<<<<
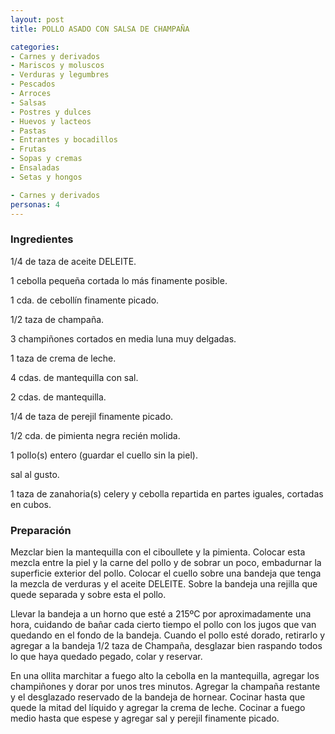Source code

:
 ```yaml
---
layout: post
title: POLLO ASADO CON SALSA DE CHAMPAÑA

categories:
- Carnes y derivados
- Mariscos y moluscos
- Verduras y legumbres
- Pescados
- Arroces
- Salsas
- Postres y dulces
- Huevos y lacteos
- Pastas
- Entrantes y bocadillos
- Frutas
- Sopas y cremas
- Ensaladas
- Setas y hongos

- Carnes y derivados
personas: 4 
---
```

<h3>Ingredientes</h3>
1/4 de taza de aceite DELEITE.

1 cebolla pequeña cortada lo más finamente posible.

1 cda. de cebollín finamente picado.

1/2 taza de champaña.

3 champiñones cortados en media luna muy delgadas.

1 taza de crema de leche.

4 cdas. de mantequilla con sal.

2 cdas. de mantequilla.

1/4 de taza de perejil finamente picado.

1/2 cda. de pimienta negra recién molida.

1 pollo(s) entero (guardar el cuello sin la piel).

sal al gusto.

1 taza de zanahoria(s) celery y cebolla repartida en partes iguales, cortadas en cubos.

<h3>Preparación</h3>
Mezclar bien la mantequilla con el ciboullete y la pimienta. Colocar esta mezcla entre la piel y la carne del pollo y de sobrar un poco, embadurnar la superficie exterior del pollo. Colocar el cuello sobre una bandeja que tenga la mezcla de verduras y el aceite DELEITE. Sobre la bandeja una rejilla que quede separada y sobre esta el pollo.

Llevar la bandeja a un horno que esté a 215&ordm;C por aproximadamente una hora, cuidando de bañar cada cierto tiempo el pollo con los jugos que van quedando en el fondo de la bandeja. Cuando el pollo esté dorado, retirarlo y agregar a la bandeja 1/2 taza de Champaña, desglazar bien raspando todos lo que haya quedado pegado, colar y reservar.

En una ollita marchitar a fuego alto la cebolla en la mantequilla, agregar los champiñones y dorar por unos tres minutos. Agregar la champaña restante y el desglazado reservado de la bandeja de hornear. Cocinar hasta que quede la mitad del líquido y agregar la crema de leche. Cocinar a fuego medio hasta que espese y agregar sal y perejil finamente picado.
>>>>
● DIRECTIONS FOR THIS TASK:
In the listing above, transcribe exactly everything from the line containing "3 champiñones cortados" down to the line containing "Mezclar bien la", including both and nothing more.

● EXPECTED ANSWER:
3 champiñones cortados en media luna muy delgadas.

1 taza de crema de leche.

4 cdas. de mantequilla con sal.

2 cdas. de mantequilla.

1/4 de taza de perejil finamente picado.

1/2 cda. de pimienta negra recién molida.

1 pollo(s) entero (guardar el cuello sin la piel).

sal al gusto.

1 taza de zanahoria(s) celery y cebolla repartida en partes iguales, cortadas en cubos.

<h3>Preparación</h3>
Mezclar bien la mantequilla con el ciboullete y la pimienta. Colocar esta mezcla entre la piel y la carne del pollo y de sobrar un poco, embadurnar la superficie exterior del pollo. Colocar el cuello sobre una bandeja que tenga la mezcla de verduras y el aceite DELEITE. Sobre la bandeja una rejilla que quede separada y sobre esta el pollo.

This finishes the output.